What you have to do:
Everything from the top of the data below through the line with "## so you've" should be duplicated exactly, and nothing past it.

▼

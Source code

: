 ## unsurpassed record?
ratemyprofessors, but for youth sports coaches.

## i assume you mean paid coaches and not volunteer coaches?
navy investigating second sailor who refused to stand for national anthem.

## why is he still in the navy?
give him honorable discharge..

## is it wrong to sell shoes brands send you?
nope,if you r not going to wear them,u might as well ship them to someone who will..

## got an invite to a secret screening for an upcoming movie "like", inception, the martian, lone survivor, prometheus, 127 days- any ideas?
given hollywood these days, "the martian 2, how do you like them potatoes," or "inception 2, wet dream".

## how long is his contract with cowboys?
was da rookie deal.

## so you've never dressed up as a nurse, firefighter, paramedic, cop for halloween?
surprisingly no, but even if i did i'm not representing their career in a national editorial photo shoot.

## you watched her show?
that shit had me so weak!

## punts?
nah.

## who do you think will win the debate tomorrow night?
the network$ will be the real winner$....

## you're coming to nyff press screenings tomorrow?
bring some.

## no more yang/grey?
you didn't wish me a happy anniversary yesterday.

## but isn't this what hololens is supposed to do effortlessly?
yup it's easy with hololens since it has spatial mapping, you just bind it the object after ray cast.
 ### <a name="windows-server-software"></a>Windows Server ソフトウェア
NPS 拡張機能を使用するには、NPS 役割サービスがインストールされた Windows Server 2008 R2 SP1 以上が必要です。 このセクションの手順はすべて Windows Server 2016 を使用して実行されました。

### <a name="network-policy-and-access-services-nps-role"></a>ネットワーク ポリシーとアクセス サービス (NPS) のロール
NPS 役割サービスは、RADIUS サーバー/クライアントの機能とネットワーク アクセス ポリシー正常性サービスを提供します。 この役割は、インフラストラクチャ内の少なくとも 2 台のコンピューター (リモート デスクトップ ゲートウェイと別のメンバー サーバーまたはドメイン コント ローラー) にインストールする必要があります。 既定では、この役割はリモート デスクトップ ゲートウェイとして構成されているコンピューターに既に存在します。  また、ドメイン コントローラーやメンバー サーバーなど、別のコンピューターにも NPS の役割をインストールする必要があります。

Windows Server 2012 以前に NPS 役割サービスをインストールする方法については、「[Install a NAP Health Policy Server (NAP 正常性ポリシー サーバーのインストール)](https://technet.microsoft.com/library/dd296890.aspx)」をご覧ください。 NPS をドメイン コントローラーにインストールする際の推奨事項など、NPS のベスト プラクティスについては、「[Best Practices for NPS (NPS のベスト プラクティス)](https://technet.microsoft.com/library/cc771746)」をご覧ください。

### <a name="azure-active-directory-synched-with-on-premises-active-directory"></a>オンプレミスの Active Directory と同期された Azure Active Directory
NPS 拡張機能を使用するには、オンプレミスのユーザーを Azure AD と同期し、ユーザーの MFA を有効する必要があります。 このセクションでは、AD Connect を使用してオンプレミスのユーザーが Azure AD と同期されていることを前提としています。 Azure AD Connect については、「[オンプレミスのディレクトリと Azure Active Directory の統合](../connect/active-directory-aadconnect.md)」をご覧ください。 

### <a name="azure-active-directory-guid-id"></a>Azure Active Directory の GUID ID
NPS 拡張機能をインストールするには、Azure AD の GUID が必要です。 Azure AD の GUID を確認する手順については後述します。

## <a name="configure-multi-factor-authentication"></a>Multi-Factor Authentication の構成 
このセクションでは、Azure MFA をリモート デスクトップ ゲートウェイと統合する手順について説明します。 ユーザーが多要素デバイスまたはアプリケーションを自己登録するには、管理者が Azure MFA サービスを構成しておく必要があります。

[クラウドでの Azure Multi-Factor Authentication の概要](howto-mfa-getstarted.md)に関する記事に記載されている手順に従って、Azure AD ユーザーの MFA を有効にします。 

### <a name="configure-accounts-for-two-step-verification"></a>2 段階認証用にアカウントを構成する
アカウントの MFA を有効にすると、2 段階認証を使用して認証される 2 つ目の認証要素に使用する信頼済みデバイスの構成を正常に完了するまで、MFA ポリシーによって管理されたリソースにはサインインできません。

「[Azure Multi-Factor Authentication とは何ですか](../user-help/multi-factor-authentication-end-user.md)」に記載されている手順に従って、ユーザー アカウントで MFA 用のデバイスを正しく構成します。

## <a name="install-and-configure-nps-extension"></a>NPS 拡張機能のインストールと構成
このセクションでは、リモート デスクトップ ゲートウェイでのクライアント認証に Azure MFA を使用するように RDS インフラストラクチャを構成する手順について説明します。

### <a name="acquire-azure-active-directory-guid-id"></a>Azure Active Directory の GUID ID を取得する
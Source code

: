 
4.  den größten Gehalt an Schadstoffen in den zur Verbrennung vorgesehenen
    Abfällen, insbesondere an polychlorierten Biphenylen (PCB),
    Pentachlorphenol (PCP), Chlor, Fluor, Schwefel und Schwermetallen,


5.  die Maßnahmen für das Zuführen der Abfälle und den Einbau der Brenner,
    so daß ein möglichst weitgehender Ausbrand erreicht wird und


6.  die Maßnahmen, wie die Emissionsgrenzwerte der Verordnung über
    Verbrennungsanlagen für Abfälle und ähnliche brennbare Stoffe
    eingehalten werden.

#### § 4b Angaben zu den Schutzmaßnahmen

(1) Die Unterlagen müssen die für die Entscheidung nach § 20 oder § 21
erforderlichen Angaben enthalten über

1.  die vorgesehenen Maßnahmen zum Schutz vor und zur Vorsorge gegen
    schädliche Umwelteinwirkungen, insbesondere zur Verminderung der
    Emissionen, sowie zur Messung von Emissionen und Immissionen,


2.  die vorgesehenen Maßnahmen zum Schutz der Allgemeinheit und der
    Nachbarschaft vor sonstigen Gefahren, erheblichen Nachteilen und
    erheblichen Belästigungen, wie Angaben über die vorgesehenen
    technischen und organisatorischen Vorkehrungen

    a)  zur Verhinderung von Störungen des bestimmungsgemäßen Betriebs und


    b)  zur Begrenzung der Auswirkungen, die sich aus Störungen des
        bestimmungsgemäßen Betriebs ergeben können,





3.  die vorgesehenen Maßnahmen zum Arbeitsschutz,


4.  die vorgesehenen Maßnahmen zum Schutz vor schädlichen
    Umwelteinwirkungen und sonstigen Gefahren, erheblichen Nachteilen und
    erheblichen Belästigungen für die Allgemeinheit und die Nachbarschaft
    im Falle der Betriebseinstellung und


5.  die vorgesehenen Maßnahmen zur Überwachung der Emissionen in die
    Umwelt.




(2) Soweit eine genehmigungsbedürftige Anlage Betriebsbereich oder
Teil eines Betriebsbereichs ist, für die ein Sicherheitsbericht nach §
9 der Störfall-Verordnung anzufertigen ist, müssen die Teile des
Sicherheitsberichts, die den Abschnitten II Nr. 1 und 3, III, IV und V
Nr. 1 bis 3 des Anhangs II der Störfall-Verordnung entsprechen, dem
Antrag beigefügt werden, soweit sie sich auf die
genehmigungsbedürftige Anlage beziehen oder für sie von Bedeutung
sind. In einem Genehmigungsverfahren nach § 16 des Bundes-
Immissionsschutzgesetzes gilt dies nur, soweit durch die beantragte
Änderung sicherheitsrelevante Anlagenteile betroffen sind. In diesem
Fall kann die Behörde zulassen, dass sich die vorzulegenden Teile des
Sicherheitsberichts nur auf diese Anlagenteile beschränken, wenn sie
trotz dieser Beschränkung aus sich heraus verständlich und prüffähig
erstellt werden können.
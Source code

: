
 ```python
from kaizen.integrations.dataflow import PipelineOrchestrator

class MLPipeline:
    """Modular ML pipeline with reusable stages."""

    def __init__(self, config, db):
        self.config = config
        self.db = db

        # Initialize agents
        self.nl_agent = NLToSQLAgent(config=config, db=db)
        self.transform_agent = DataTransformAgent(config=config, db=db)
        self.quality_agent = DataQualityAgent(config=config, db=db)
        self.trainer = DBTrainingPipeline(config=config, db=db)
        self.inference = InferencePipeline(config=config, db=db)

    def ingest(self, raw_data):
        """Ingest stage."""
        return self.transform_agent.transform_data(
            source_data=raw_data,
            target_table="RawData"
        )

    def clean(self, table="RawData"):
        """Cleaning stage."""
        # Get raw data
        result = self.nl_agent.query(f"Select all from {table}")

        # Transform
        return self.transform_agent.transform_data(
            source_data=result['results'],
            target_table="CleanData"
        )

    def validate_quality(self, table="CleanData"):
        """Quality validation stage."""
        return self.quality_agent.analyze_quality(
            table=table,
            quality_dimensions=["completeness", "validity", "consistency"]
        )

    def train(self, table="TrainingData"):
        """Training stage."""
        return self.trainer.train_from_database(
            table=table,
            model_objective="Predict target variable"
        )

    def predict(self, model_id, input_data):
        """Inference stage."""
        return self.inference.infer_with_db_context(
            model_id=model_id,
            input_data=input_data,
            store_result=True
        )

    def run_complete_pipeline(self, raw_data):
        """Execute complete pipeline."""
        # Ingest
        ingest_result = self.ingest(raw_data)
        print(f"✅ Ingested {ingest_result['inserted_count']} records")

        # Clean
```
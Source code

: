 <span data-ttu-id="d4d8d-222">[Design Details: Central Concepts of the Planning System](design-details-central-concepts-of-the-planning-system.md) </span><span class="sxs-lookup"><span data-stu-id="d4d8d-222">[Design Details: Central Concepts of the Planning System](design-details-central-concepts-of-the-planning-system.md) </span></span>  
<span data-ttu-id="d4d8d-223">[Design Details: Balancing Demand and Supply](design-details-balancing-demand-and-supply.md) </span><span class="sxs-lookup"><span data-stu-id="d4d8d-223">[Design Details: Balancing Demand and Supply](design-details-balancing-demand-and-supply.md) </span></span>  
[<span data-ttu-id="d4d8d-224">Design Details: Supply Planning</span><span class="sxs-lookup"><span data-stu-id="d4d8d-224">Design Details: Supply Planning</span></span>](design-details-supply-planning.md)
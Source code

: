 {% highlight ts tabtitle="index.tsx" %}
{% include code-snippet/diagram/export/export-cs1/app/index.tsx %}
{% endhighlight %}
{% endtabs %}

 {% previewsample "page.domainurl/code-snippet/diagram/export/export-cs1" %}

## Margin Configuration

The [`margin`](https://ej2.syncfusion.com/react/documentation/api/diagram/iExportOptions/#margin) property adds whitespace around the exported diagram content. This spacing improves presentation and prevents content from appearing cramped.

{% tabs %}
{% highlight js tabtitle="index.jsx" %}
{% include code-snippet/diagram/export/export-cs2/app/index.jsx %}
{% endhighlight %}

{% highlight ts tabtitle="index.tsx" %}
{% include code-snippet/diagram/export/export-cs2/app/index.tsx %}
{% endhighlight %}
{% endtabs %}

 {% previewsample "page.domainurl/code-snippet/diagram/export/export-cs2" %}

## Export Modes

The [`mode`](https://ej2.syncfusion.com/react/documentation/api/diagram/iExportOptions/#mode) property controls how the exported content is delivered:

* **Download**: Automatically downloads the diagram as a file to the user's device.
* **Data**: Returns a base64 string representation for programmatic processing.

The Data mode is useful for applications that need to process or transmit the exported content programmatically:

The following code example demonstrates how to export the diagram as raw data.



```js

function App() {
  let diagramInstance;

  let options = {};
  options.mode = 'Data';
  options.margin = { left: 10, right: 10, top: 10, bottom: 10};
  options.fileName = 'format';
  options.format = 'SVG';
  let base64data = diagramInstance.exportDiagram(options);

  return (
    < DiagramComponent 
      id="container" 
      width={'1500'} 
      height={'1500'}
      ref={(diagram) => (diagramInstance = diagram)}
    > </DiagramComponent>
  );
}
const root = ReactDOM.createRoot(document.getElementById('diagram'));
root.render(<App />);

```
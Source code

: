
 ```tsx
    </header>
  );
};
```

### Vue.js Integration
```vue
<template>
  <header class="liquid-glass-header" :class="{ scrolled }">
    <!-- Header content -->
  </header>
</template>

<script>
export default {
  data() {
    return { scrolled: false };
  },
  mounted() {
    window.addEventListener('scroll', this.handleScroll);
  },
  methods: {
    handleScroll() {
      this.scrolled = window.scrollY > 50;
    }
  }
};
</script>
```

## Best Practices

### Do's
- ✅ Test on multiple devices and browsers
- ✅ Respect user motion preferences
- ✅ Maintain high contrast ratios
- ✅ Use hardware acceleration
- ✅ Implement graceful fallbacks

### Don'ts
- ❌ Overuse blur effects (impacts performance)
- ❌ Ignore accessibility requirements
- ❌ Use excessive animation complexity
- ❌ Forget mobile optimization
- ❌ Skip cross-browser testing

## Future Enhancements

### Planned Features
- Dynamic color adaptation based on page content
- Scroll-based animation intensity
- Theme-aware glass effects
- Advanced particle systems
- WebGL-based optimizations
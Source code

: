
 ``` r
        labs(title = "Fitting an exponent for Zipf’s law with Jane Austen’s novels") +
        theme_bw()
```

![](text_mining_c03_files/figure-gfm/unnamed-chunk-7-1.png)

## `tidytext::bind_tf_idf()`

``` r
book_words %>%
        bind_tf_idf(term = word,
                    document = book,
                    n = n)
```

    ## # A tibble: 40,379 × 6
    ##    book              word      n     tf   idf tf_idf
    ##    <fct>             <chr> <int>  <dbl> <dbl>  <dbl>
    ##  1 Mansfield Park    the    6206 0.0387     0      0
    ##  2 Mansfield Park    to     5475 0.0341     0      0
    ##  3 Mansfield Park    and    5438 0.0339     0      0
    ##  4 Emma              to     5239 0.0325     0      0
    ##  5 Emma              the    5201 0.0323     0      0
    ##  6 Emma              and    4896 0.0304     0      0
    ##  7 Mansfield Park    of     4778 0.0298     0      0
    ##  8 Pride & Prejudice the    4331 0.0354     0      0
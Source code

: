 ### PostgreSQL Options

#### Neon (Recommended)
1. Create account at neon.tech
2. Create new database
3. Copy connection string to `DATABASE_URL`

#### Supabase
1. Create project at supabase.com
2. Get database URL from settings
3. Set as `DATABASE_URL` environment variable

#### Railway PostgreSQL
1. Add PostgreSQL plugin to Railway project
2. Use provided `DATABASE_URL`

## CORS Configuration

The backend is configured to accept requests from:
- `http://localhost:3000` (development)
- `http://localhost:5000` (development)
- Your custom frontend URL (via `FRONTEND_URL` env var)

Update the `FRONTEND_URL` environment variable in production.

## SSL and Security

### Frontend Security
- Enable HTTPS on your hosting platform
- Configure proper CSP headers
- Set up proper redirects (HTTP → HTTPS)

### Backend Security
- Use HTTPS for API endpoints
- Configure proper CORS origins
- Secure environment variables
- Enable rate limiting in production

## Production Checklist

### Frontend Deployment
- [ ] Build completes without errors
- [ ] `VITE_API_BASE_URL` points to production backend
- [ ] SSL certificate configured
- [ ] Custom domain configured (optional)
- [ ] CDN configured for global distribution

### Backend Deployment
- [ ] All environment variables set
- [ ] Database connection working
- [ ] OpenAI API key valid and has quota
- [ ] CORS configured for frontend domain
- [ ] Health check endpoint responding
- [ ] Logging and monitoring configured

▲

Response area:
Source code

: ## unsurpassed record?
ratemyprofessors, but for youth sports coaches.

## i assume you mean paid coaches and not volunteer coaches?
navy investigating second sailor who refused to stand for national anthem.

## why is he still in the navy?
give him honorable discharge..

## is it wrong to sell shoes brands send you?
nope,if you r not going to wear them,u might as well ship them to someone who will..

## got an invite to a secret screening for an upcoming movie "like", inception, the martian, lone survivor, prometheus, 127 days- any ideas?
given hollywood these days, "the martian 2, how do you like them potatoes," or "inception 2, wet dream".

## how long is his contract with cowboys?
was da rookie deal.

## so you've never dressed up as a nurse, firefighter, paramedic, cop for halloween?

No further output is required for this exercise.